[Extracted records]
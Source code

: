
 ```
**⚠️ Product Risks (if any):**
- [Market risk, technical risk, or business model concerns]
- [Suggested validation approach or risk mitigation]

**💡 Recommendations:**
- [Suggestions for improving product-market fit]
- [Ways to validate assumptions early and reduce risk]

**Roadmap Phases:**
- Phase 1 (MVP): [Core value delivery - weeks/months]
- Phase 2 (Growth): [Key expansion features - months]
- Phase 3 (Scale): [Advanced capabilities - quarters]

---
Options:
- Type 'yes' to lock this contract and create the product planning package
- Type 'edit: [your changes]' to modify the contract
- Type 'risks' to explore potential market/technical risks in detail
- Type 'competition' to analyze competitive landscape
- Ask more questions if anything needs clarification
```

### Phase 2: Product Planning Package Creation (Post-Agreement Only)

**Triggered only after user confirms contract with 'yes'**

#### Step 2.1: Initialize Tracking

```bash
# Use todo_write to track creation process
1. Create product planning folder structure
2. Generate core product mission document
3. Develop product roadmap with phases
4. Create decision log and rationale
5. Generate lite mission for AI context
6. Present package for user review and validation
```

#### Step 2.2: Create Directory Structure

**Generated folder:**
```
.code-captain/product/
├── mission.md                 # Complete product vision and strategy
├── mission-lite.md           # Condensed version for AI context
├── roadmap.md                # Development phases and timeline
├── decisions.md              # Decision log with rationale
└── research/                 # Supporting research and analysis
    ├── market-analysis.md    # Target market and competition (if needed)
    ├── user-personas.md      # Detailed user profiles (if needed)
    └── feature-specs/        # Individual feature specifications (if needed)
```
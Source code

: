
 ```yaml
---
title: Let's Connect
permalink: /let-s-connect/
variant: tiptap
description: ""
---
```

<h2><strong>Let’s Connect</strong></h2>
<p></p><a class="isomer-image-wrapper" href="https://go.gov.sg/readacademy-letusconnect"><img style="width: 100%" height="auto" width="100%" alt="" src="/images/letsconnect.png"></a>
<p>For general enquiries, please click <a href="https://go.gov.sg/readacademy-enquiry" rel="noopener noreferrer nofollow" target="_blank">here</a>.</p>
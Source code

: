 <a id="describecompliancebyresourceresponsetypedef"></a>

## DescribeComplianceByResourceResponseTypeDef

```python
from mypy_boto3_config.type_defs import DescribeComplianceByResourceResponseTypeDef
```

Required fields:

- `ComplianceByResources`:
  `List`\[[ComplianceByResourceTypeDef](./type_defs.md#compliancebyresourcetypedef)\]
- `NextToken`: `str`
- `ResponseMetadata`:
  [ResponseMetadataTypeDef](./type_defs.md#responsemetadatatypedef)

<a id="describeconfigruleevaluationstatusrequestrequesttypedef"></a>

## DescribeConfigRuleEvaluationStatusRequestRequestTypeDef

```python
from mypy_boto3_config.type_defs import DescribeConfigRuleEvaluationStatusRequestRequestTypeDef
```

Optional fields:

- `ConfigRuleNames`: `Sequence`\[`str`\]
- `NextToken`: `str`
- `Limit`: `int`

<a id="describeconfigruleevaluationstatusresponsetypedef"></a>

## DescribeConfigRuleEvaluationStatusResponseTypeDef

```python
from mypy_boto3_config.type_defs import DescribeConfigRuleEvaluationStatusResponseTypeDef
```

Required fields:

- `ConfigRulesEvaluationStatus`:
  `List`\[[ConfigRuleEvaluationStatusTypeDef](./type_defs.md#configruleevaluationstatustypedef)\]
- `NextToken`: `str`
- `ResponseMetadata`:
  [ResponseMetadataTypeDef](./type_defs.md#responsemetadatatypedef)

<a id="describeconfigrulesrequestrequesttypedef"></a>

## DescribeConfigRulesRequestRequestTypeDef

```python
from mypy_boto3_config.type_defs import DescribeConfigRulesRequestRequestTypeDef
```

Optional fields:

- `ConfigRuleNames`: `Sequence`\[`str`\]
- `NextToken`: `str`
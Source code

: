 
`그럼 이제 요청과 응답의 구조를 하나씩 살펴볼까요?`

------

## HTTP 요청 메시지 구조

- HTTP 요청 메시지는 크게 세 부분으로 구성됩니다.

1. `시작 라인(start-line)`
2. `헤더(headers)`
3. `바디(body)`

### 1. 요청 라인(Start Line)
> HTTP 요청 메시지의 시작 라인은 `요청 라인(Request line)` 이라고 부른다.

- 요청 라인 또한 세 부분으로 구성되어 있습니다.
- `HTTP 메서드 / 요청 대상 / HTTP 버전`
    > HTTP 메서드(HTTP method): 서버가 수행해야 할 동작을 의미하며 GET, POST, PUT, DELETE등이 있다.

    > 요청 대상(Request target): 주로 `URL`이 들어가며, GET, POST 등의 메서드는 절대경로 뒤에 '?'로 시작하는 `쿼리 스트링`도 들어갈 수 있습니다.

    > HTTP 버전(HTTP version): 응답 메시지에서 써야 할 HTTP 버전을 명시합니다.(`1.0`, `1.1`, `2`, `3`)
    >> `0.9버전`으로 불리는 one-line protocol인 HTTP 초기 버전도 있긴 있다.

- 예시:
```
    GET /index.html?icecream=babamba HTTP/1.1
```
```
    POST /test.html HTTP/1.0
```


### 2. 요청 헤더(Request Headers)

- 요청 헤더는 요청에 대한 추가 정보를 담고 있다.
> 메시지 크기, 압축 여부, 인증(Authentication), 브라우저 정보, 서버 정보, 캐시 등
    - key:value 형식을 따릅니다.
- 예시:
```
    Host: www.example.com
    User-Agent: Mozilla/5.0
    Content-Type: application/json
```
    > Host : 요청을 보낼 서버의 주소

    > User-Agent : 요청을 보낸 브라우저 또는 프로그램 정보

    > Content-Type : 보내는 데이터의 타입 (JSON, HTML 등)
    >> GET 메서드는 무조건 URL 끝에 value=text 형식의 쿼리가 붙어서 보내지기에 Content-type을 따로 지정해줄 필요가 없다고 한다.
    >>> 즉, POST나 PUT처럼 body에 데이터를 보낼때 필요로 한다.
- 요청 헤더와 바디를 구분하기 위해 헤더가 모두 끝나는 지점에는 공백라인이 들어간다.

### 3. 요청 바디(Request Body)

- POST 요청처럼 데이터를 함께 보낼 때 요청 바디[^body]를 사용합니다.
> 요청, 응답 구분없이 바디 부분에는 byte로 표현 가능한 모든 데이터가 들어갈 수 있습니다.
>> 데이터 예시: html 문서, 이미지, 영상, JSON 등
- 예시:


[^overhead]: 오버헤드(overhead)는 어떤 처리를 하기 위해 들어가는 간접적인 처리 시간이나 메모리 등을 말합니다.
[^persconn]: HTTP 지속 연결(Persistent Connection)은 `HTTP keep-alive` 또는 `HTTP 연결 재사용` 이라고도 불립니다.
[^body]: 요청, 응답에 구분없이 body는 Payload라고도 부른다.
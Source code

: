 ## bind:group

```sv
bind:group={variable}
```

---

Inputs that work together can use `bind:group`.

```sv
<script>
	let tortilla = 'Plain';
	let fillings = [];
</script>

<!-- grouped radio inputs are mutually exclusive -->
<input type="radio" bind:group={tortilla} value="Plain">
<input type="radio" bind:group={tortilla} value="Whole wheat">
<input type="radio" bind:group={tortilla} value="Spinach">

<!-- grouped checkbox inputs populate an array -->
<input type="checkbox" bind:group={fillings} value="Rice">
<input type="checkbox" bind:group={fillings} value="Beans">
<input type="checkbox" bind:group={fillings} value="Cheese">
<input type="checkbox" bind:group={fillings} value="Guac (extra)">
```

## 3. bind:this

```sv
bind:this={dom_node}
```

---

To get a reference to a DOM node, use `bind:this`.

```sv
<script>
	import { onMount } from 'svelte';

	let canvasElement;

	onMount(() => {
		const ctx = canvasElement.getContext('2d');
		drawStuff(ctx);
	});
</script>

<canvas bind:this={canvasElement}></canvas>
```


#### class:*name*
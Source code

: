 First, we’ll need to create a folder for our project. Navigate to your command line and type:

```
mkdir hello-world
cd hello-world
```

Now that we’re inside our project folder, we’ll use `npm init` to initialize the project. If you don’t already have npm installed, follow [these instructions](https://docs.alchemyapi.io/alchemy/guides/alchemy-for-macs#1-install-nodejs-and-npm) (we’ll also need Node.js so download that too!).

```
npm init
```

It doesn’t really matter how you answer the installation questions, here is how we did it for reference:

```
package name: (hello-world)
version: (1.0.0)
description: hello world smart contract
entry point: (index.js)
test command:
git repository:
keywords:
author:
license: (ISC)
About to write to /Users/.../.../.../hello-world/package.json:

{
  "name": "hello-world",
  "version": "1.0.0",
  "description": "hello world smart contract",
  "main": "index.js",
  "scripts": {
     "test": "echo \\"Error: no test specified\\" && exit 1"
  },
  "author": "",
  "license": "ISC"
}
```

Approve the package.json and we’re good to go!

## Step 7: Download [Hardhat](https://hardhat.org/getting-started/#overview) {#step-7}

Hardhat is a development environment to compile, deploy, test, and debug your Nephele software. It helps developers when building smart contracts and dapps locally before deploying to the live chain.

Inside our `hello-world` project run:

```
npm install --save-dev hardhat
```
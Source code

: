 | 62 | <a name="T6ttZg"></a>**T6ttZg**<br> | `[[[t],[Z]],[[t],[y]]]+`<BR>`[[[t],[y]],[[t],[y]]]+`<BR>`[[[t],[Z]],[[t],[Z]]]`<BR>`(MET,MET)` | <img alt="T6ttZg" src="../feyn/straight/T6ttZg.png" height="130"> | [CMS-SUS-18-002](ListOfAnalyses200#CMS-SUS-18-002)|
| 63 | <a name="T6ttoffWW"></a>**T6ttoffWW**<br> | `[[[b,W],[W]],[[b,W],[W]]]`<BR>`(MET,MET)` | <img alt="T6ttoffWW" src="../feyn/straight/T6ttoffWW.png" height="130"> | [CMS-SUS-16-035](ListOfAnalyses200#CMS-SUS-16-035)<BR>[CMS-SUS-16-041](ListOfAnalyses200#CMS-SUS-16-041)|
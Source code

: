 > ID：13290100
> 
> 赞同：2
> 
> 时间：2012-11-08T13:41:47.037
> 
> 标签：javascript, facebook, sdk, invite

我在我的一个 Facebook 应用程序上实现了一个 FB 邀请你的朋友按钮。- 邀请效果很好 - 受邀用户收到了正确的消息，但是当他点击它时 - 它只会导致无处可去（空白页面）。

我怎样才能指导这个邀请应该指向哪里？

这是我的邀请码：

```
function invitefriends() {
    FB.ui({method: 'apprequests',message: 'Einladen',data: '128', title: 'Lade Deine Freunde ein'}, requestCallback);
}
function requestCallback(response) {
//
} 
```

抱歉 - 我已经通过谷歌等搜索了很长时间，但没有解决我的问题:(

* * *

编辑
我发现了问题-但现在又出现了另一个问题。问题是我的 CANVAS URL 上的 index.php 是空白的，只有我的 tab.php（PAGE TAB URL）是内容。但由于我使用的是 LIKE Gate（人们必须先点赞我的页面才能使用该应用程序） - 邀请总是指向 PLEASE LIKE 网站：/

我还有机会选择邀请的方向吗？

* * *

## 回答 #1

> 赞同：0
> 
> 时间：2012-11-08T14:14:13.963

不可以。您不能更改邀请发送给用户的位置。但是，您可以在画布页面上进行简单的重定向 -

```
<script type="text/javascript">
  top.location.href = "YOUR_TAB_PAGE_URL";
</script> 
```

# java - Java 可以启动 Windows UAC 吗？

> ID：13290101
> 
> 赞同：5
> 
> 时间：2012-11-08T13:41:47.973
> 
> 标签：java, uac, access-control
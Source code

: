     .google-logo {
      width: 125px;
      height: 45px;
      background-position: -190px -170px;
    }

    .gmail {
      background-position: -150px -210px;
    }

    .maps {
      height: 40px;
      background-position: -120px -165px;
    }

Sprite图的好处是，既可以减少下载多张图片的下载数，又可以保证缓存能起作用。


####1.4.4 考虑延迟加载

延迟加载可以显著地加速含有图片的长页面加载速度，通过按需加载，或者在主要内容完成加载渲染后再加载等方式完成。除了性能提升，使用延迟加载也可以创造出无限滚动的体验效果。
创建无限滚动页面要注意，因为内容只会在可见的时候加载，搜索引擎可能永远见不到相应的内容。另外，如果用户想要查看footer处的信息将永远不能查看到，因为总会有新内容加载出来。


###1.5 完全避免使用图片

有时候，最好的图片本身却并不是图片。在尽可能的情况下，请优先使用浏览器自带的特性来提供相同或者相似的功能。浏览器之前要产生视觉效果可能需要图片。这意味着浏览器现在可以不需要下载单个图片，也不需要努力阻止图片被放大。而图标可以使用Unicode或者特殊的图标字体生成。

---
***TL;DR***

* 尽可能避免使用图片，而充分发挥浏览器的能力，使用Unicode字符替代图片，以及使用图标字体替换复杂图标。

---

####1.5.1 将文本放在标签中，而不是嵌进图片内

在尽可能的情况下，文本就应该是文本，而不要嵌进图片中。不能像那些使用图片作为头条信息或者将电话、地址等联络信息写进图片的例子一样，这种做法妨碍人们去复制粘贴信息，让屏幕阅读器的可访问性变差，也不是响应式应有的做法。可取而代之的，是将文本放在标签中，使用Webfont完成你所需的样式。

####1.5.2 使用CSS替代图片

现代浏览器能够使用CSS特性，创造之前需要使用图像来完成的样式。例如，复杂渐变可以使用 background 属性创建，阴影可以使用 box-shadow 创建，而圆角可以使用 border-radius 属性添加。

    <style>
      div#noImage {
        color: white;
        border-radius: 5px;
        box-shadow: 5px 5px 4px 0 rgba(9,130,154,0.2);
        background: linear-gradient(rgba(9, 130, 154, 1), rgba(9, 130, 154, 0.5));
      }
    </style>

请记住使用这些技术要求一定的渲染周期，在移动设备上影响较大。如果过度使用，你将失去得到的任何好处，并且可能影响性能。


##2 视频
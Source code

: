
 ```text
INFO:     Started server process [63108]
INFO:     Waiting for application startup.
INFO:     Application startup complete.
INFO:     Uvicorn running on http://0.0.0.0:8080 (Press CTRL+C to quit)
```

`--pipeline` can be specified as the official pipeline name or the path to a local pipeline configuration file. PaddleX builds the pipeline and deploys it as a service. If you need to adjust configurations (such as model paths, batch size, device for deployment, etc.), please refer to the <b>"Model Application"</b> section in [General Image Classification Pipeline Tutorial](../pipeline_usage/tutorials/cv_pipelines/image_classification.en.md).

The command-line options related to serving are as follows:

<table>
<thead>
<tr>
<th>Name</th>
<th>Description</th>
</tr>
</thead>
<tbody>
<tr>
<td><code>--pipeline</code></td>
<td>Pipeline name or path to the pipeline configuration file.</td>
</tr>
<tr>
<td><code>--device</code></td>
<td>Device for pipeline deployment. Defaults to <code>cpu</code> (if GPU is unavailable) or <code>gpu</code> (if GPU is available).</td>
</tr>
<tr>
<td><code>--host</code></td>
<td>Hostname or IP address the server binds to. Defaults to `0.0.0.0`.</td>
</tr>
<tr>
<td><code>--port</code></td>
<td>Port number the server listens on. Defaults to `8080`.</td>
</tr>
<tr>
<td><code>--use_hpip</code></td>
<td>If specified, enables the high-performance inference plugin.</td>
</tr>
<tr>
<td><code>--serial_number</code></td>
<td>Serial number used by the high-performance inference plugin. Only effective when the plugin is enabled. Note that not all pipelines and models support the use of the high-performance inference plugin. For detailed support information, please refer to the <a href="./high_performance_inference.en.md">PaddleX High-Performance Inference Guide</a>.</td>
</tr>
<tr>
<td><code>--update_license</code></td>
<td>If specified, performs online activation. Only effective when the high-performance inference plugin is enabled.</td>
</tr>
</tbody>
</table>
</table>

■ Activity
Go line by line through the records and copy those that contain the word "test".

■ Expected answer
    POST /test.html HTTP/1.0
test command:
     "test": "echo \\"Error: no test specified\\" && exit 1"
Hardhat is a development environment to compile, deploy, test, and debug your Nephele software. It helps developers when building smart contracts and dapps locally before deploying to the live chain.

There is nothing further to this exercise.